Smartphone growth, Murdoch’s Daily, and journalism for the poor: Predictions for mobile news in 2011

Editor’s Note: We’re wrapping up 2010 by asking some of the smartest people in journalism what the new year will bring.

One of the common threads through many of their predictions was mobile — the impact smartphones and tablets and apps will have on how news is reported, produced, distributed, and consumed. (Not to mention how it’s paid for.) Here are Vivian Schiller, Keith Hopper, Jakob Nielsen, Alexis Madrigal, Michael Andersen, Richard Lee Colvin, Megan McCarthy, David Cohn, and David Fanning on what 2011 will bring for the mobile space.

Vivian Schiller, president and CEO, NPR

After two decades of saying that “this is the year of mobile,” 2011 really will be the year of mobile.

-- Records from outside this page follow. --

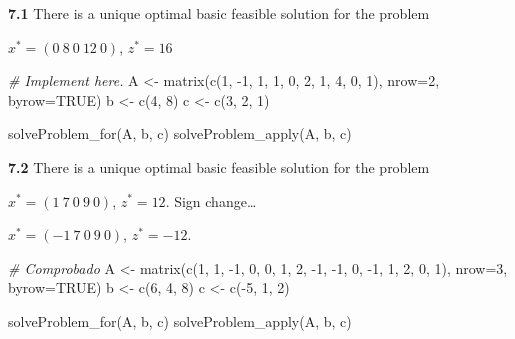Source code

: \documentclass[
]{article}
\newenvironment{Shaded}{\begin{snugshade}}{\end{snugshade}}
\newcommand{\AttributeTok}[1]{\textcolor[rgb]{0.77,0.63,0.00}{#1}}
\newcommand{\CommentTok}[1]{\textcolor[rgb]{0.56,0.35,0.01}{\textit{#1}}}
\newcommand{\ConstantTok}[1]{\textcolor[rgb]{0.00,0.00,0.00}{#1}}
\newcommand{\DecValTok}[1]{\textcolor[rgb]{0.00,0.00,0.81}{#1}}
\newcommand{\FunctionTok}[1]{\textcolor[rgb]{0.00,0.00,0.00}{#1}}
\newcommand{\NormalTok}[1]{#1}
\newcommand{\OtherTok}[1]{\textcolor[rgb]{0.56,0.35,0.01}{#1}}
\newcommand{\SpecialCharTok}[1]{\textcolor[rgb]{0.00,0.00,0.00}{#1}}
\begin{document}
\textbf{7.1} There is a unique optimal basic feasible solution for the
problem

\(x^*= (0\  8\  0\ 12\  0)\), \(z^*= 16\)

\begin{Shaded}
\begin{Highlighting}[]
\CommentTok{\# Implement here.}
\NormalTok{A }\OtherTok{\textless{}{-}} \FunctionTok{matrix}\NormalTok{(}\FunctionTok{c}\NormalTok{(}\DecValTok{1}\NormalTok{, }\SpecialCharTok{{-}}\DecValTok{1}\NormalTok{, }\DecValTok{1}\NormalTok{, }\DecValTok{1}\NormalTok{, }\DecValTok{0}\NormalTok{, }\DecValTok{2}\NormalTok{, }\DecValTok{1}\NormalTok{, }\DecValTok{4}\NormalTok{, }\DecValTok{0}\NormalTok{, }\DecValTok{1}\NormalTok{), }\AttributeTok{nrow=}\DecValTok{2}\NormalTok{, }\AttributeTok{byrow=}\ConstantTok{TRUE}\NormalTok{)}
\NormalTok{b }\OtherTok{\textless{}{-}} \FunctionTok{c}\NormalTok{(}\DecValTok{4}\NormalTok{, }\DecValTok{8}\NormalTok{)}
\NormalTok{c }\OtherTok{\textless{}{-}} \FunctionTok{c}\NormalTok{(}\DecValTok{3}\NormalTok{, }\DecValTok{2}\NormalTok{, }\DecValTok{1}\NormalTok{)}

\FunctionTok{solveProblem\_for}\NormalTok{(A, b, c)}
\FunctionTok{solveProblem\_apply}\NormalTok{(A, b, c)}
\end{Highlighting}
\end{Shaded}

\textbf{7.2} There is a unique optimal basic feasible solution for the
problem

\(x^*= (1\ 7\ 0\ 9\ 0)\), \(z^*= 12\). Sign change\ldots{}

\(x^*= (-1\ 7\ 0\ 9\ 0)\), \(z^*= -12\).

\begin{Shaded}
\begin{Highlighting}[]
\CommentTok{\# Comprobado}
\NormalTok{A }\OtherTok{\textless{}{-}} \FunctionTok{matrix}\NormalTok{(}\FunctionTok{c}\NormalTok{(}\DecValTok{1}\NormalTok{, }\DecValTok{1}\NormalTok{, }\SpecialCharTok{{-}}\DecValTok{1}\NormalTok{, }\DecValTok{0}\NormalTok{, }\DecValTok{0}\NormalTok{, }\DecValTok{1}\NormalTok{, }\DecValTok{2}\NormalTok{, }\SpecialCharTok{{-}}\DecValTok{1}\NormalTok{, }\SpecialCharTok{{-}}\DecValTok{1}\NormalTok{, }\DecValTok{0}\NormalTok{, }\SpecialCharTok{{-}}\DecValTok{1}\NormalTok{, }\DecValTok{1}\NormalTok{, }\DecValTok{2}\NormalTok{, }\DecValTok{0}\NormalTok{, }\DecValTok{1}\NormalTok{), }\AttributeTok{nrow=}\DecValTok{3}\NormalTok{, }\AttributeTok{byrow=}\ConstantTok{TRUE}\NormalTok{)}
\NormalTok{b }\OtherTok{\textless{}{-}} \FunctionTok{c}\NormalTok{(}\DecValTok{6}\NormalTok{, }\DecValTok{4}\NormalTok{, }\DecValTok{8}\NormalTok{)}
\NormalTok{c }\OtherTok{\textless{}{-}} \FunctionTok{c}\NormalTok{(}\SpecialCharTok{{-}}\DecValTok{5}\NormalTok{, }\DecValTok{1}\NormalTok{, }\DecValTok{2}\NormalTok{)}

\FunctionTok{solveProblem\_for}\NormalTok{(A, b, c)}
\FunctionTok{solveProblem\_apply}\NormalTok{(A, b, c)}
\end{Highlighting}
\end{Shaded}
\end{document}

My wild prediction: 2011 will be the year of media initiatives that serve poor and middle-income people.

For 20 years, almost all native Internet content has been made for the niche interests — often the professional interests — of people who make more than the median household income of $50,000 or so. But one of the best things about the mobile Internet is that it’s finally killing (or even reversing) the digital divide.

Poor folks may not have broadband, but they’ve got cell phones. African Americans and Latinos are more likely than white people to use phones for the web, pictures, texts, emails, games, videos, and social networking. As hardware prices keep falling, we’ll see more and more demand for information that is useful to the lower-income half of the population — and thanks to low marginal costs, people will be creating products that fill that need. It’s about damn time, wouldn’t you say?

Alexis Madrigal, senior editor at The Atlantic and co-founder, Longshot Magazine

Murdoch’s iPad Daily will be surprisingly successful. I say it gets mid-six figure subscribers by the end of the year.

The iPad newspaper will launch and, while it won’t fall flat on its face, it will be exactly what is described at the end of EPIC 2015 — a newsletter for the elite. Odd that it will be digital but suffer the end fate of newspapers as described in that video.

Keith Hopper, director of product strategy and development, NPR

I predict smartphone penetration will break 50 percent in the U.S., creating a tipping point in mobile web traffic. The web folks will then finally wake up and smell the mobile. Ubiquitous support for HTML5 and geolocation will sweeten the deal, and we’ll see some exciting new news experiences delivering proximally-relevant immediacy to your mobile devices in 2011.

The cost of creating dedicated apps for mobile phones and iPads will continue to fall and some news executives may conclude that the apps are an end in themselves, and that they can continue to provide their audiences with the same content they’ve always given them. But it will become clear over the next 12 months that delivering old, worn content in a new package will not be enough to keep traditional news organizations profitable over the long term.

Jakob Nielsen, veteran web usability expert

1. Growth in for-pay content.

2. Strong growth in mobile content.

3. Mobile often means short, so need to find ways to be interesting and brief beyond simply being snarky.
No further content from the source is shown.